Koji Demachi is the Marketing Manager & Technical Coordinator within the Technical Marketing Department at Yokogawa Electric Corporation, a global electrical engineering and software company focusing on measurement, control, and information technologies. Demachi has been active in ISA standards development since the 1990s. He also served as president of ISA’s Japan Section from 2009 to 2018.
At the recent ISA Annual Leadership Conference in Montreal, Quebec, ISA’s Standards & Practices Department presented an award to Demachi (along with Andre Britz at RPMGlobal) for his technical contributions to ISA95, specifically in the development of ISA-95.00.08, Enterprise-Control System Integration – Part 8: Manufacturing Operations Management Information Exchange Profiles.
What initially attracted you to the field of automation (and specifically your selected field)...and when was it?

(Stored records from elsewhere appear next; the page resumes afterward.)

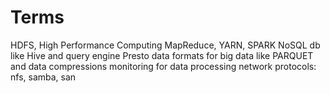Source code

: # Terms
HDFS, High Performance Computing
MapReduce, YARN, SPARK
NoSQL db like Hive and query engine Presto
data formats for big data like PARQUET and data compressions
monitoring for data processing
network protocols: nfs, samba, san
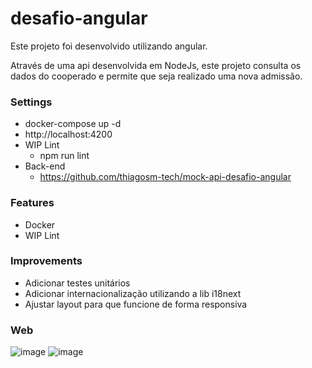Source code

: # desafio-angular

Este projeto foi desenvolvido utilizando angular.

Através de uma api desenvolvida em NodeJs, este projeto consulta os dados do cooperado e permite que seja realizado uma nova admissão.

### Settings
- docker-compose up -d
- http://localhost:4200
- WIP Lint
  - npm run lint
 - Back-end
    - https://github.com/thiagosm-tech/mock-api-desafio-angular

### Features
- Docker
- WIP Lint

### Improvements
- Adicionar testes unitários
- Adicionar internacionalização utilizando a lib i18next
- Ajustar layout para que funcione de forma responsiva

### Web
![image](https://user-images.githubusercontent.com/72469281/183529065-e6f8d840-5e93-4891-babe-f1c78fe6039b.png)
![image](https://user-images.githubusercontent.com/72469281/183529244-e9c7693e-404e-49d1-9621-f40aee7680c8.png)
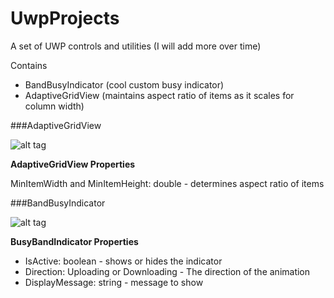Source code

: # UwpProjects
A set of UWP controls and utilities (I will add more over time)

Contains
- BandBusyIndicator (cool custom busy indicator)
- AdaptiveGridView (maintains aspect ratio of items as it scales for column width)


###AdaptiveGridView

![alt tag](https://i.gyazo.com/8b4eda7cd246474d4e7ec4262aecc82b.gif)


**AdaptiveGridView Properties**

MinItemWidth and MinItemHeight: 
double - determines aspect ratio of items


###BandBusyIndicator

![alt tag](https://i.gyazo.com/ba631921317b4f8a5a51b3506e9f53ff.gif)



**BusyBandIndicator Properties**

- IsActive: boolean - shows or hides the indicator
- Direction: Uploading or Downloading - The direction of the animation
- DisplayMessage: string - message to show
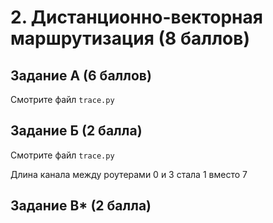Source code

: # 2. Дистанционно-векторная маршрутизация (8 баллов)

## Задание А (6 баллов)

Смотрите файл `trace.py`

## Задание Б (2 балла)

Смотрите файл `trace.py`

Длина канала между роутерами 0 и 3 стала 1 вместо 7

## Задание В* (2 балла)




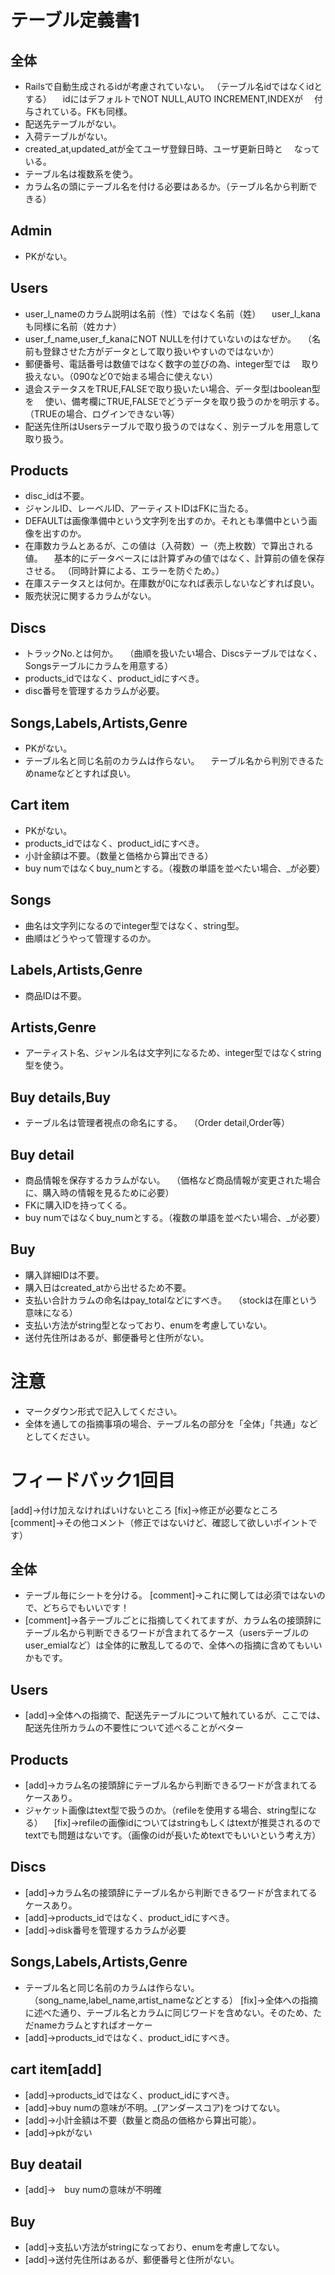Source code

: # テーブル定義書1
## 全体
- Railsで自動生成されるidが考慮されていない。
 （テーブル名idではなくidとする）
　idにはデフォルトでNOT NULL,AUTO INCREMENT,INDEXが
　付与されている。FKも同様。
- 配送先テーブルがない。
- 入荷テーブルがない。
- created_at,updated_atが全てユーザ登録日時、ユーザ更新日時と
　なっている。
- テーブル名は複数系を使う。
- カラム名の頭にテーブル名を付ける必要はあるか。（テーブル名から判断できる）

## Admin
- PKがない。

## Users
- user_l_nameのカラム説明は名前（性）ではなく名前（姓）
　user_l_kanaも同様に名前（姓カナ）
- user_f_name,user_f_kanaにNOT NULLを付けていないのはなぜか。
　（名前も登録させた方がデータとして取り扱いやすいのではないか）
- 郵便番号、電話番号は数値ではなく数字の並びの為、integer型では
　取り扱えない。（090など0で始まる場合に使えない）
- 退会ステータスをTRUE,FALSEで取り扱いたい場合、データ型はboolean型を
　使い、備考欄にTRUE,FALSEでどうデータを取り扱うのかを明示する。
 （TRUEの場合、ログインできない等）
- 配送先住所はUsersテーブルで取り扱うのではなく、別テーブルを用意して取り扱う。

## Products
- disc_idは不要。
- ジャンルID、レーベルID、アーティストIDはFKに当たる。
- DEFAULTは画像準備中という文字列を出すのか。それとも準備中という画像を出すのか。
- 在庫数カラムとあるが、この値は（入荷数）ー（売上枚数）で算出される値。 
　基本的にデータベースには計算ずみの値ではなく、計算前の値を保存させる。
 （同時計算による、エラーを防ぐため。）
- 在庫ステータスとは何か。在庫数が0になれば表示しないなどすれば良い。
- 販売状況に関するカラムがない。

## Discs
- トラックNo.とは何か。
　（曲順を扱いたい場合、Discsテーブルではなく、Songsテーブルにカラムを用意する）
- products_idではなく、product_idにすべき。
- disc番号を管理するカラムが必要。

## Songs,Labels,Artists,Genre
- PKがない。
- テーブル名と同じ名前のカラムは作らない。
　テーブル名から判別できるためnameなどとすれば良い。

## Cart item
- PKがない。
- products_idではなく、product_idにすべき。
- 小計金額は不要。（数量と価格から算出できる）
- buy numではなくbuy_numとする。（複数の単語を並べたい場合、_が必要）

## Songs
- 曲名は文字列になるのでinteger型ではなく、string型。
- 曲順はどうやって管理するのか。

## Labels,Artists,Genre
- 商品IDは不要。

## Artists,Genre
- アーティスト名、ジャンル名は文字列になるため、integer型ではなくstring型を使う。

## Buy details,Buy
- テーブル名は管理者視点の命名にする。
　（Order detail,Order等）

## Buy detail 
- 商品情報を保存するカラムがない。
　（価格など商品情報が変更された場合に、購入時の情報を見るために必要）
- FKに購入IDを持ってくる。
- buy numではなくbuy_numとする。（複数の単語を並べたい場合、_が必要）

## Buy
- 購入詳細IDは不要。
- 購入日はcreated_atから出せるため不要。
- 支払い合計カラムの命名はpay_totalなどにすべき。
　（stockは在庫という意味になる）
- 支払い方法がstring型となっており、enumを考慮していない。
- 送付先住所はあるが、郵便番号と住所がない。

# 注意
* マークダウン形式で記入してください。
* 全体を通しての指摘事項の場合、テーブル名の部分を「全体」「共通」などとしてください。


# フィードバック1回目
[add]→付け加えなければいけないところ
[fix]→修正が必要なところ
[comment]→その他コメント（修正ではないけど、確認して欲しいポイントです）

## 全体
- テーブル毎にシートを分ける。
[comment]→これに関しては必須ではないので、どちらでもいいです！
- [comment]→各テーブルごとに指摘してくれてますが、カラム名の接頭辞にテーブル名から判断できるワードが含まれてるケース（usersテーブルのuser_emialなど）は全体的に散乱してるので、全体への指摘に含めてもいいかもです。


## Users
- [add]→全体への指摘で、配送先テーブルについて触れているが、ここでは、配送先住所カラムの不要性について述べることがベター

## Products
- [add]→カラム名の接頭辞にテーブル名から判断できるワードが含まれてるケースあり。
- ジャケット画像はtext型で扱うのか。（refileを使用する場合、string型になる）
　[fix]→refileの画像idについてはstringもしくはtextが推奨されるのでtextでも問題はないです。（画像のidが長いためtextでもいいという考え方）
 

## Discs
- [add]→カラム名の接頭辞にテーブル名から判断できるワードが含まれてるケースあり。
- [add]→products_idではなく、product_idにすべき。
- [add]→disk番号を管理するカラムが必要

## Songs,Labels,Artists,Genre
- テーブル名と同じ名前のカラムは作らない。
　（song_name,label_name,artist_nameなどとする）
 [fix]→全体への指摘に述べた通り、テーブル名とカラムに同じワードを含めない。そのため、ただnameカラムとすればオーケー
 - [add]→products_idではなく、product_idにすべき。
 
## cart item[add]
- [add]→products_idではなく、product_idにすべき。
- [add]→buy numの意味が不明。_(アンダースコア)をつけてない。
- [add]→小計金額は不要（数量と商品の価格から算出可能）。
- [add]→pkがない


## Buy deatail 
- [add]→　buy numの意味が不明確

## Buy
- [add]→支払い方法がstringになっており、enumを考慮してない。
- [add]→送付先住所はあるが、郵便番号と住所がない。
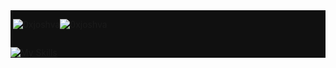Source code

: <div style="background:#101010;">
<div style=" display:flex; flex-direction:row; width:100%;">
<p>&nbsp;<img src="https://github-readme-stats.vercel.app/api?username=0xjoshva&show_icons=true&theme=dark&bg_color=101010&hide_border=true&locale=en" alt="0xjoshva" /></p>
<p><img src="https://github-readme-stats.vercel.app/api/top-langs?username=0xjoshva&show_icons=true&theme=dark&bg_color=101010&hide_border=true&locale=en&layout=compact" alt="0xjoshva"/></p>
</div>

[![My Skills](https://skillicons.dev/icons?i=js,html,css,vue,nuxt,git,mysql,sass,nodejs,bootstrap,wordpress,figma,photoshop)](https://skillicons.dev)



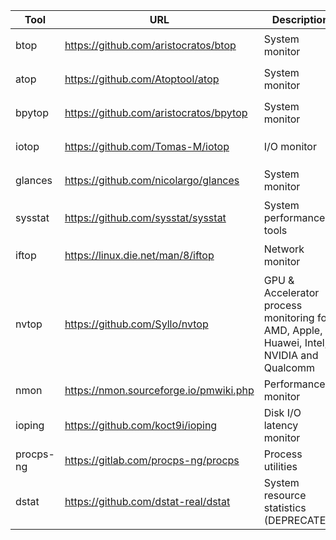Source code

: | Tool      | URL                                    | Description                                                                             | Installation                |
|-----------|----------------------------------------|-----------------------------------------------------------------------------------------|-----------------------------|
| btop      | https://github.com/aristocratos/btop   | System monitor                                                                          | `sudo dnf install btop`     |
| atop      | https://github.com/Atoptool/atop       | System monitor                                                                          | `sudo dnf install atop`     |
| bpytop    | https://github.com/aristocratos/bpytop | System monitor                                                                          | `sudo dnf install bpytop`   |
| iotop     | https://github.com/Tomas-M/iotop       | I/O monitor                                                                             | `sudo dnf install iotop`    |
| glances   | https://github.com/nicolargo/glances   | System monitor                                                                          | `sudo dnf install glances`  |
| sysstat   | https://github.com/sysstat/sysstat     | System performance tools                                                                | `sudo dnf install sysstat`  |
| iftop     | https://linux.die.net/man/8/iftop      | Network monitor                                                                         | `sudo dnf install iftop`    |
| nvtop     | https://github.com/Syllo/nvtop         | GPU & Accelerator process monitoring for AMD, Apple, Huawei, Intel, NVIDIA and Qualcomm |                             |
| nmon      | https://nmon.sourceforge.io/pmwiki.php | Performance monitor                                                                     |                             |
| ioping    | https://github.com/koct9i/ioping       | Disk I/O latency monitor                                                                |                             |
| procps-ng | https://gitlab.com/procps-ng/procps    | Process utilities                                                                       |                             |
| dstat     | https://github.com/dstat-real/dstat    | System resource statistics (DEPRECATED)                                                 |                             |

Was there any specific thing that triggered your interest?
Just after my university graduation, I directly joined Yokogawa Electric, which is a leading provider of industrial automation and test and measurement solutions. One of the reasons why I chose Yokogawa was that I wanted to work for professional customers, not just 'normal' consumers. While I began at the company expecting to help develop measurement equipment for laboratories, I actually worked on the design of hardware for distributed control systems, which is called CENTUM series.
I also became involved in international standardization activities in a project of the Fieldbus Foundation, which is the predecessor of the Field Com Group. It was very impressive experience, but at the same time it was challenging for me as a non-English native person. I became in charge of standardization on a full-time basis later, mainly dealing with IEC TC65, which is one of the most important technical committees for industrial automation, specifically in the area of "Industrial-process measurement, control and automation."
Please tell us about your current career responsibilities (specific position, company) and background, and area of specialty in automation.
I am the Marketing Manager & Technical Coordinator in charge of international standardization of Yokogawa Electric Corporation. I am involved in several activities in IEC TC65 and ISO TC184 (automation systems and integration), and I am the convener of IEC TC65/WG20 (the framework to bridge the requirements for safety and security).
How did you become involved in ISA? Also, please provide some insights into your ongoing involvement in ISA standards development.
My first experience with ISA occurred when I joined an ISA50 (Signal Compatibility of Electrical Instruments) meeting in 1990s, which was held in conjunction with an ISA show and when I served as an observer on a fieldbus project. In 2006, I joined ISA100 (Wireless Systems for Automation) as one of its founding members. I am now a member of ISA95 and ISA99, and a co-chair of ISA108 (Intelligent Device Management). I am also a member of the Standards & Practices Board.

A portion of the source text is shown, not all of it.